In contrast, promoting assisted suicide sends a message to those who are chronically ill, disabled or dying that their lives are a burden and it would be better for everyone if they were dead. This viewpoint was explicitly stated by Lady Warnock, a supporter of the assisted suicide bill, when she declared, “If you’re demented, you’re wasting people’s lives – your family’s lives – and you’re wasting the resources of the National Health Service…Actually I’ve just written an article called ‘A Duty to Die?’ for a Norwegian periodical. I wrote it really suggesting that there’s nothing wrong with feeling you ought to do so for the sake of others as well as yourself.”
Perhaps this is why groups representing the disabled are so vigorously opposed to the assisted suicide legislation, fearing that what initially is an option to die will quickly deteriorate into a perceived duty to die.
The current debate in the British Parliament reveals two competing worldviews. The supporters of assisted suicide conclude that human life has no intrinsic dignity and is valued according to its utility and absence of suffering. Opponents of assisted suicide appreciate the dignity and value of all human life, even life that is infirm or disabled.

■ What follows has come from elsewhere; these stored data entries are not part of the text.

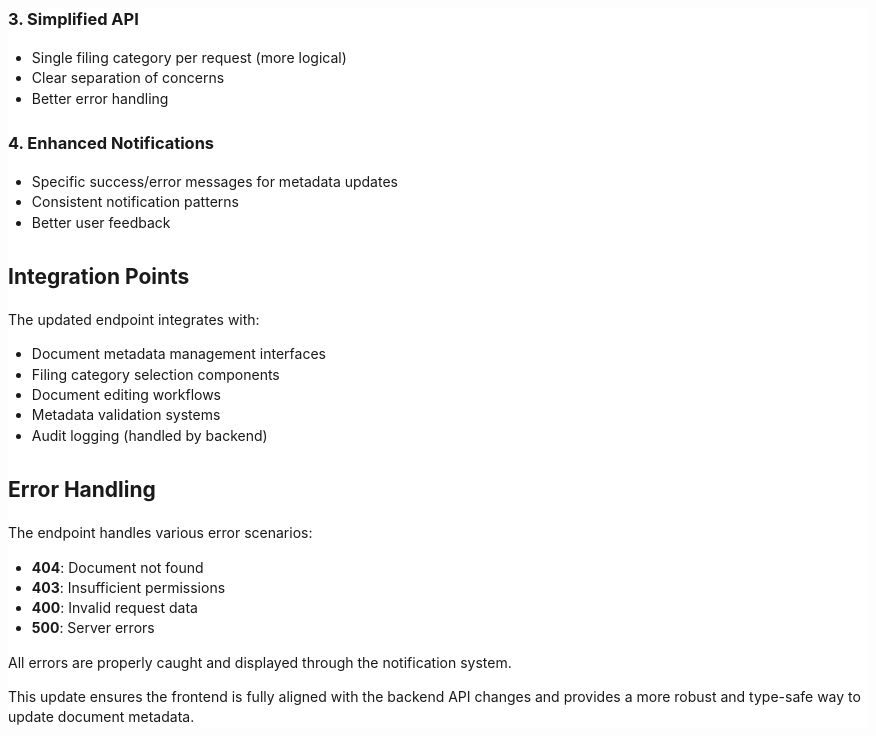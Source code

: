 ### 3. **Simplified API**
- Single filing category per request (more logical)
- Clear separation of concerns
- Better error handling

### 4. **Enhanced Notifications**
- Specific success/error messages for metadata updates
- Consistent notification patterns
- Better user feedback

## Integration Points

The updated endpoint integrates with:
- Document metadata management interfaces
- Filing category selection components
- Document editing workflows
- Metadata validation systems
- Audit logging (handled by backend)

## Error Handling

The endpoint handles various error scenarios:
- **404**: Document not found
- **403**: Insufficient permissions
- **400**: Invalid request data
- **500**: Server errors

All errors are properly caught and displayed through the notification system.

This update ensures the frontend is fully aligned with the backend API changes and provides a more robust and type-safe way to update document metadata.
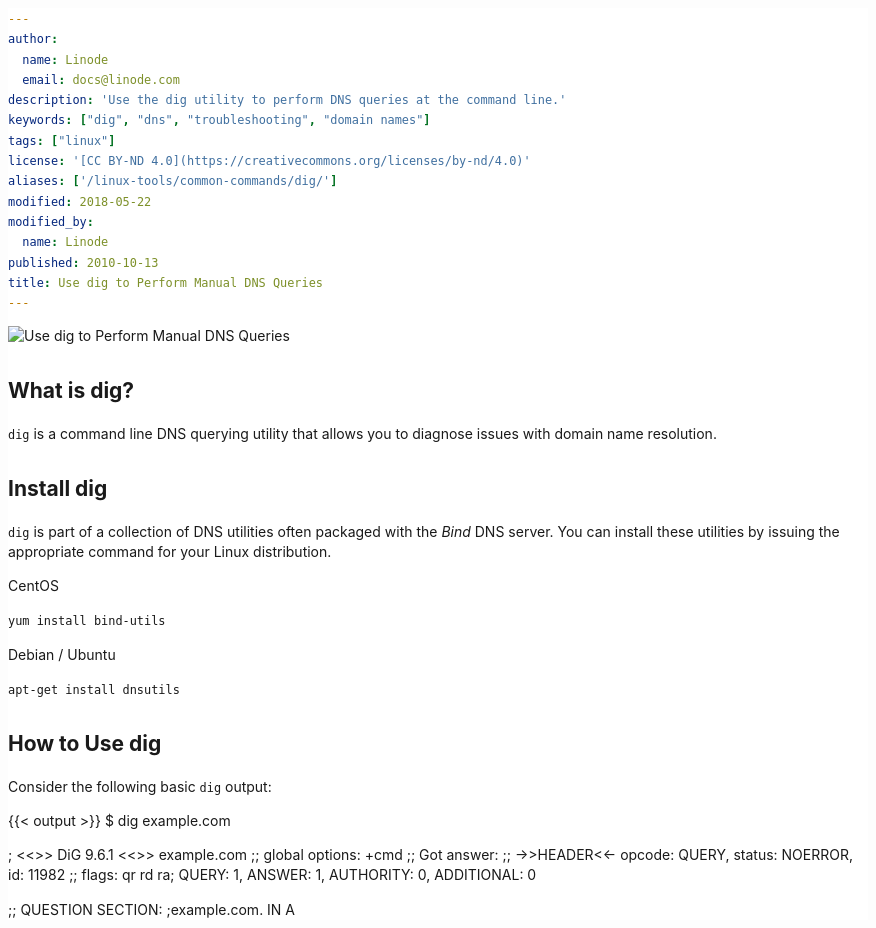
 ```yaml
---
author:
  name: Linode
  email: docs@linode.com
description: 'Use the dig utility to perform DNS queries at the command line.'
keywords: ["dig", "dns", "troubleshooting", "domain names"]
tags: ["linux"]
license: '[CC BY-ND 4.0](https://creativecommons.org/licenses/by-nd/4.0)'
aliases: ['/linux-tools/common-commands/dig/']
modified: 2018-05-22
modified_by:
  name: Linode
published: 2010-10-13
title: Use dig to Perform Manual DNS Queries
---
```


![Use dig to Perform Manual DNS Queries](use-dig-to-perform-manual-dns-queries.jpg "Use dig to Perform Manual DNS Queries")

## What is dig?

`dig` is a command line DNS querying utility that allows you to diagnose issues with domain name resolution.

## Install dig

`dig` is part of a collection of DNS utilities often packaged with the *Bind* DNS server. You can install these utilities by issuing the appropriate command for your Linux distribution.

CentOS

    yum install bind-utils

Debian / Ubuntu

    apt-get install dnsutils

## How to Use dig

Consider the following basic `dig` output:

{{< output >}}
$ dig example.com

; <<>> DiG 9.6.1 <<>> example.com
;; global options: +cmd
;; Got answer:
;; ->>HEADER<<- opcode: QUERY, status: NOERROR, id: 11982
;; flags: qr rd ra; QUERY: 1, ANSWER: 1, AUTHORITY: 0, ADDITIONAL: 0

;; QUESTION SECTION:
;example.com.               IN      A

It is important that we do more than verbalize this latter viewpoint. It must be lived. Those who face a loss of independence due to infirmity must have the humility to realize that there is still value in giving others an opportunity to be empathetic and generous. Those who are healthy must step up and embrace this opportunity to affirm the value of those whose death is likely imminent and offer unconditional love and support.
Only by such examples can we dispel the fears of the dying and end the demand for physician-assisted suicide.